▶ _Work to be completed_: From the entries, return every line where the string "stories" shows up.

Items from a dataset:
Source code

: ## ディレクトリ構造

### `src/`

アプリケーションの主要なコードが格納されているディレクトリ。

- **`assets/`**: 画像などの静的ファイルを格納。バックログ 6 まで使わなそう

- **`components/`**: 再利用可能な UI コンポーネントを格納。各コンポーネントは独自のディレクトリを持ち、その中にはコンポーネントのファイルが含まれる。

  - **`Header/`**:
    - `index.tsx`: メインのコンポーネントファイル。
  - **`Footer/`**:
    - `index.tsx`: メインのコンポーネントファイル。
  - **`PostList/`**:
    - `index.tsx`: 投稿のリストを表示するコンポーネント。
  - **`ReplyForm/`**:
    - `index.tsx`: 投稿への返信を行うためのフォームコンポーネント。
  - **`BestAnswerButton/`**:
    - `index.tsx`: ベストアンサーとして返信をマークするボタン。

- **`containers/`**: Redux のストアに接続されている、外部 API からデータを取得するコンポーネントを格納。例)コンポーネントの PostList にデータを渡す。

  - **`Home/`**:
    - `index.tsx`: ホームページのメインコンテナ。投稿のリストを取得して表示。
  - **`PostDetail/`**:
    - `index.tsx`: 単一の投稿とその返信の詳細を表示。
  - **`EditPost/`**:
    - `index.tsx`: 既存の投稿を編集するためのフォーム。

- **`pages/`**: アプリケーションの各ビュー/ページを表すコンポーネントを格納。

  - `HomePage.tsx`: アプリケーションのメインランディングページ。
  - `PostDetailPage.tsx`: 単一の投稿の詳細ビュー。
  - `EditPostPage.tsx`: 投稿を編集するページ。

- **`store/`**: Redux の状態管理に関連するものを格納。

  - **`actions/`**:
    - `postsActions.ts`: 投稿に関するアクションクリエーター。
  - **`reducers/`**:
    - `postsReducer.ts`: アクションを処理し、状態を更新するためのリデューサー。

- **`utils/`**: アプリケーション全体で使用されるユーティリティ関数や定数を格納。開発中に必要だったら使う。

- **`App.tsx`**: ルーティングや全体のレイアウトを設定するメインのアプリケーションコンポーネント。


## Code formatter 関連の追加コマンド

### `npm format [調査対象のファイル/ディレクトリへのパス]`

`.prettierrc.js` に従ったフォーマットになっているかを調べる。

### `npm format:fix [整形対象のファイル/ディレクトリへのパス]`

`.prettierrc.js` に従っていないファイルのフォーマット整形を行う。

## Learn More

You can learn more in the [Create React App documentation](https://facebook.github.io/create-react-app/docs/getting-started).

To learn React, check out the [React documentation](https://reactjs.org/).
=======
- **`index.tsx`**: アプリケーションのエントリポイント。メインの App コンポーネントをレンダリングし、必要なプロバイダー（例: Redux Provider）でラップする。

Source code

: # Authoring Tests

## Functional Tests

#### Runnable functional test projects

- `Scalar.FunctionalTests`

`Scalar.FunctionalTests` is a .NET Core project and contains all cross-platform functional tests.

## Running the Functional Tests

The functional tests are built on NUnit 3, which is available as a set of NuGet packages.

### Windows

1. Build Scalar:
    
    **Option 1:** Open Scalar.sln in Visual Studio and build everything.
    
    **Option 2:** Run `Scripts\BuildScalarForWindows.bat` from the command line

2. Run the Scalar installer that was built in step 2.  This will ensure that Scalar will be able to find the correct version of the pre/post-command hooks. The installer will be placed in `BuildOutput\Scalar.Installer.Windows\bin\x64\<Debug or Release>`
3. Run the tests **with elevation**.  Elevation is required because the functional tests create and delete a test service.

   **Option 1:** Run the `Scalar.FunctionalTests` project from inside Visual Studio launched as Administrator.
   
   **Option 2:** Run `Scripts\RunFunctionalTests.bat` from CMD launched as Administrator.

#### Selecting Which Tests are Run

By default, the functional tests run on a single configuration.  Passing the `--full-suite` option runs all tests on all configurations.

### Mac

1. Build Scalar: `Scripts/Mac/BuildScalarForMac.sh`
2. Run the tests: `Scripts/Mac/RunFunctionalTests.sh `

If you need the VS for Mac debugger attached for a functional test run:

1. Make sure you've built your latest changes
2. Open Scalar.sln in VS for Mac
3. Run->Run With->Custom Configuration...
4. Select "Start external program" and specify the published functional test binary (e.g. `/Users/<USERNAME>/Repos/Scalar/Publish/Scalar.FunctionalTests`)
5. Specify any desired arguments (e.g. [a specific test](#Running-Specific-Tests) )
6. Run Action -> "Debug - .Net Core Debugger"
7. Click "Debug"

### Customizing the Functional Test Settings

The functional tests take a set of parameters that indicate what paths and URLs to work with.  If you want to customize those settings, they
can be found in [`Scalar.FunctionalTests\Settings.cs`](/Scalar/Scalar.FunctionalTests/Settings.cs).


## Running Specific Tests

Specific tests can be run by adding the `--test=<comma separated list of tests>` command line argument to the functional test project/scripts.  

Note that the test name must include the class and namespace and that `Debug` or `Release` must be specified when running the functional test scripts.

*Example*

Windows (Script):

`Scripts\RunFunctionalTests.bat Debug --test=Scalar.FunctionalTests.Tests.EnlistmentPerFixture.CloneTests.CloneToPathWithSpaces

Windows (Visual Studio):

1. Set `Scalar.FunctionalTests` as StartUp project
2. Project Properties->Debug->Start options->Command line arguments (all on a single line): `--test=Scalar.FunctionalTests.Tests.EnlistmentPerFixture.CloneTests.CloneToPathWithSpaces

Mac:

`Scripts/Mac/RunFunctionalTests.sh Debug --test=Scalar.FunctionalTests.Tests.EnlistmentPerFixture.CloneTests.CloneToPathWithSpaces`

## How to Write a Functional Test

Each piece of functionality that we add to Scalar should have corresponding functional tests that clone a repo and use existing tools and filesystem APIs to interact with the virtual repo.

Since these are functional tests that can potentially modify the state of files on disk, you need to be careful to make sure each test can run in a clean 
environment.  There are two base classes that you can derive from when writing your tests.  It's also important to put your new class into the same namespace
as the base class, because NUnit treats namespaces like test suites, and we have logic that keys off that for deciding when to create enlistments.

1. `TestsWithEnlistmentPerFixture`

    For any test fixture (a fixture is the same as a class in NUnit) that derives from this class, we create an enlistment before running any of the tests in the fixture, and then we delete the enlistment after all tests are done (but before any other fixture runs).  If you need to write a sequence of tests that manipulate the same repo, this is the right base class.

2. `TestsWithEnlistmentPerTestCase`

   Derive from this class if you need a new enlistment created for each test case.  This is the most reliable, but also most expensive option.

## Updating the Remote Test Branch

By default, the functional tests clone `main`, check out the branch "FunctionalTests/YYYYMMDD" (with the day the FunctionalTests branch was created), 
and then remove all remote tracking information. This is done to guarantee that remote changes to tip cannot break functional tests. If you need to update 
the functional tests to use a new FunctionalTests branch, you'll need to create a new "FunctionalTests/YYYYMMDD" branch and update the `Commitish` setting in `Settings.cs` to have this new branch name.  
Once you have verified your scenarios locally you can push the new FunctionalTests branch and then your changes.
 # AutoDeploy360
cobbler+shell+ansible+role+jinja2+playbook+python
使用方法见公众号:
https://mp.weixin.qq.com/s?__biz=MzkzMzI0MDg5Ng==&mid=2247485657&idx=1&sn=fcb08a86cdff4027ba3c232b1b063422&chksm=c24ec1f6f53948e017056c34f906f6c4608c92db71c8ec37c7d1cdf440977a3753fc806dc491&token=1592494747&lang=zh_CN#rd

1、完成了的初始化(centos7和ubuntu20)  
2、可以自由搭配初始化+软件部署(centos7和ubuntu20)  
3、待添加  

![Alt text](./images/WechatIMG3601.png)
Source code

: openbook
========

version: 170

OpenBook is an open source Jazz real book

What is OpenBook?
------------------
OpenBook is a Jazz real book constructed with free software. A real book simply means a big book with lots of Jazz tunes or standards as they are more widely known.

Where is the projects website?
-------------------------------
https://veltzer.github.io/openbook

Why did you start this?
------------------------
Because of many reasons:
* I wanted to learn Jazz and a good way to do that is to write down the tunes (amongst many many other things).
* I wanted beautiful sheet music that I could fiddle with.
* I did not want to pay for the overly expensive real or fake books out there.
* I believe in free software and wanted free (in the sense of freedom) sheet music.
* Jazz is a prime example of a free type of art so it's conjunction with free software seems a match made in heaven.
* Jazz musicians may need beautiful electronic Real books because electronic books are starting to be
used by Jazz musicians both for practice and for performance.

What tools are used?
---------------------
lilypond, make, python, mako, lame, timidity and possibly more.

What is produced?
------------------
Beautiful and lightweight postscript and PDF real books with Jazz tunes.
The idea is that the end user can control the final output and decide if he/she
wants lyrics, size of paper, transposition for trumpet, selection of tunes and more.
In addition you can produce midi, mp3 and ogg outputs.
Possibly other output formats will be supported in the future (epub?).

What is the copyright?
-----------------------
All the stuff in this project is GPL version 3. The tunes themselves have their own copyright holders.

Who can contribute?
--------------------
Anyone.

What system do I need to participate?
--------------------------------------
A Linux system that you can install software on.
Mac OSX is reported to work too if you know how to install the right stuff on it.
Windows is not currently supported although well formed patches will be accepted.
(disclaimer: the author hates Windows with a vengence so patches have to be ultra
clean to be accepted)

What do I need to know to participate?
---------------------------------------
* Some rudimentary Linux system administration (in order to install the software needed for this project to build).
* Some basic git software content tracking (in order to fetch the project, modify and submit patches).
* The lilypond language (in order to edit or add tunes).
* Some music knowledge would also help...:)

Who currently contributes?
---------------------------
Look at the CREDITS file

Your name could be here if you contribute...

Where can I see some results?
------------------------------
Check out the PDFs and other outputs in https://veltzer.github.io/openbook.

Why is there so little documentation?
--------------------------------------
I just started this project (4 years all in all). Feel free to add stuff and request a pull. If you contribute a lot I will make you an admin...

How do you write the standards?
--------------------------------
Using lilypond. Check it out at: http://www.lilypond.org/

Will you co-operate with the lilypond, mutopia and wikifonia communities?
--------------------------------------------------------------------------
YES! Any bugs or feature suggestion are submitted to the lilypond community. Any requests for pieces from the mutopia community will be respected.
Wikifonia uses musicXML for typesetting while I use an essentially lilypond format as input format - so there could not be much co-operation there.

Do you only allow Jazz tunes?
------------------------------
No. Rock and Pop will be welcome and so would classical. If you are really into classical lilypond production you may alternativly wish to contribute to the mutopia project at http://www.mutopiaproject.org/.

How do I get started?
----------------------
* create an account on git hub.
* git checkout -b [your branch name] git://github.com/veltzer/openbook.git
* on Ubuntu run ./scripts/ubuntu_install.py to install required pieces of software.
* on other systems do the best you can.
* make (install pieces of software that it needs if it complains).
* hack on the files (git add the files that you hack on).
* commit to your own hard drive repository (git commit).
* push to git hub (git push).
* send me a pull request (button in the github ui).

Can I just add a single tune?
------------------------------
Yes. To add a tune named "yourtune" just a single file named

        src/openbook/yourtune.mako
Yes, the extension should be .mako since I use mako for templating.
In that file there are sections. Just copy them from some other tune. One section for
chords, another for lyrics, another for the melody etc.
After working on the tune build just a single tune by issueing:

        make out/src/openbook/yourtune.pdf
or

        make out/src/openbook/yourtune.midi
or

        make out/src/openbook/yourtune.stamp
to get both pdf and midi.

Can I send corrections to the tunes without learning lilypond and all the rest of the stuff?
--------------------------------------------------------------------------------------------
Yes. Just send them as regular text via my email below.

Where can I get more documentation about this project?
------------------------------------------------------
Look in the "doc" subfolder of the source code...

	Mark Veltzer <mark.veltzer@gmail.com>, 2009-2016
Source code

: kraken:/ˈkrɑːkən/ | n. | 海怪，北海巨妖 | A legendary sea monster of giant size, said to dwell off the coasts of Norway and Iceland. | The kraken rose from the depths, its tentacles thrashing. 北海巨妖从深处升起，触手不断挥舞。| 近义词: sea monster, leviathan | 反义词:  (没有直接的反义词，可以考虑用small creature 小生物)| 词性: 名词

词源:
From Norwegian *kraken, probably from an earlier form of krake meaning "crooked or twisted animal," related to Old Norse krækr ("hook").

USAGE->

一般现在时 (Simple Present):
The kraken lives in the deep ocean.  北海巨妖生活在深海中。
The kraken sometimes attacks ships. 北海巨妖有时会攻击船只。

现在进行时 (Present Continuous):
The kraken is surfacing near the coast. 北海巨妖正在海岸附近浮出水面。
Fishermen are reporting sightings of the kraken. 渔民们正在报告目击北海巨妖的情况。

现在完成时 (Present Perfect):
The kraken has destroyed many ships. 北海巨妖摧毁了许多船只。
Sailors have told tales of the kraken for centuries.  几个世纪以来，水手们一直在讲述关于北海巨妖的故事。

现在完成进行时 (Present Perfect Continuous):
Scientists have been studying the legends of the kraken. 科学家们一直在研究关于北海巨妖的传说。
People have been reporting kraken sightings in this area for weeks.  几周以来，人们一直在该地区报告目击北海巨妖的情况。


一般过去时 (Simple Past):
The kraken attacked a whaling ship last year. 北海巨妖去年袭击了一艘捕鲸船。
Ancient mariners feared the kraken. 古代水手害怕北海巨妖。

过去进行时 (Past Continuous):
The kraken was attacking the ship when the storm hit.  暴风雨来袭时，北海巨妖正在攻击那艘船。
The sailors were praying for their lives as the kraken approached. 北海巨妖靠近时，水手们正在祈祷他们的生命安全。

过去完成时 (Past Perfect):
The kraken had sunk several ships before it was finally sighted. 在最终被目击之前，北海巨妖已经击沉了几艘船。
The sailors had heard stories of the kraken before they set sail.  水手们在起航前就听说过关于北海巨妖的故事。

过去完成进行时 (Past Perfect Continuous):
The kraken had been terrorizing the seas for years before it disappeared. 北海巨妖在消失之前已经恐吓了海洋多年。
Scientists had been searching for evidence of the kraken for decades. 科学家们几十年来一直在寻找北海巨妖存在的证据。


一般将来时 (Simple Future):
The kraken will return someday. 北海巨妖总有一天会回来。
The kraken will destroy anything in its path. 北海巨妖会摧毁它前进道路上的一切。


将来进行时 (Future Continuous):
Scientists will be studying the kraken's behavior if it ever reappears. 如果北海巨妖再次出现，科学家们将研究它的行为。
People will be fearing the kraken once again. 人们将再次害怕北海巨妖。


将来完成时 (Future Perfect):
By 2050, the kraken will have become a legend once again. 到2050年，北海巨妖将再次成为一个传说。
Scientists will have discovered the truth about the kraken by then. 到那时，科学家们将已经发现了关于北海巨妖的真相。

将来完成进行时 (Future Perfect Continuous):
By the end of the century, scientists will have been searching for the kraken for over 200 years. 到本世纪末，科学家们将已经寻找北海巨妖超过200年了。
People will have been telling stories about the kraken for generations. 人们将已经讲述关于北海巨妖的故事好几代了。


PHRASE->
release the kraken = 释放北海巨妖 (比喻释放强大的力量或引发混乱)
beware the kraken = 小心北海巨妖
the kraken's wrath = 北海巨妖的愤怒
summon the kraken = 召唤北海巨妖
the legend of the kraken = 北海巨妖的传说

▶ _Task result_:
The sailors had heard stories of the kraken before they set sail.  水手们在起航前就听说过关于北海巨妖的故事。
People will have been telling stories about the kraken for generations. 人们将已经讲述关于北海巨妖的故事好几代了。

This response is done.